• **Assignment**: Show, from the entries below, every line in which "image" appears.

[Saved entries]
━━━━━━━━

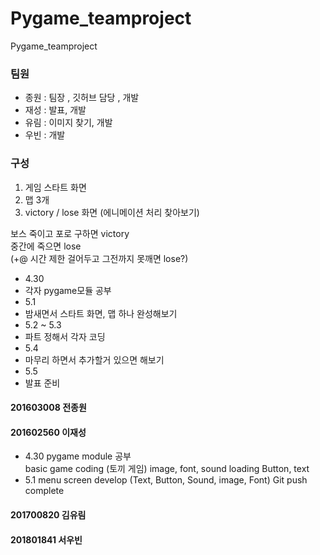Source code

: # Pygame_teamproject
Pygame_teamproject

### 팀원
 * 종원 : 팀장 , 깃허브 담당 , 개발
 * 재성 : 발표, 개발
 * 유림 : 이미지 찾기, 개발
 * 우빈 : 개발

### 구성
1. 게임 스타트 화면
2. 맵 3개
3. victory / lose 화면 (에니메이션 처리 찾아보기)

보스 죽이고 포로 구하면 victory <br>
중간에 죽으면 lose <br>
(+@ 시간 제한 걸어두고 그전까지 못깨면 lose?)

* 4.30
* 각자 pygame모듈 공부 
* 5.1 
* 밤새면서 스타트 화면, 맵 하나 완성해보기
* 5.2 ~ 5.3
* 파트 정해서 각자 코딩 
* 5.4
* 마무리 하면서 추가할거 있으면 해보기
* 5.5
* 발표 준비

#### 201603008 전종원

#### 201602560 이재성
* 4.30
 pygame module 공부 <br>
 basic game coding (토끼 게임)
 image, font, sound loading
 Button, text
* 5.1
 menu screen develop
 (Text, Button, Sound, image, Font)
 Git push complete
 

#### 201700820 김유림

#### 201801841 서우빈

━━━━━━━━

• **Solution to this task**:
 image, font, sound loading
 (Text, Button, Sound, image, Font)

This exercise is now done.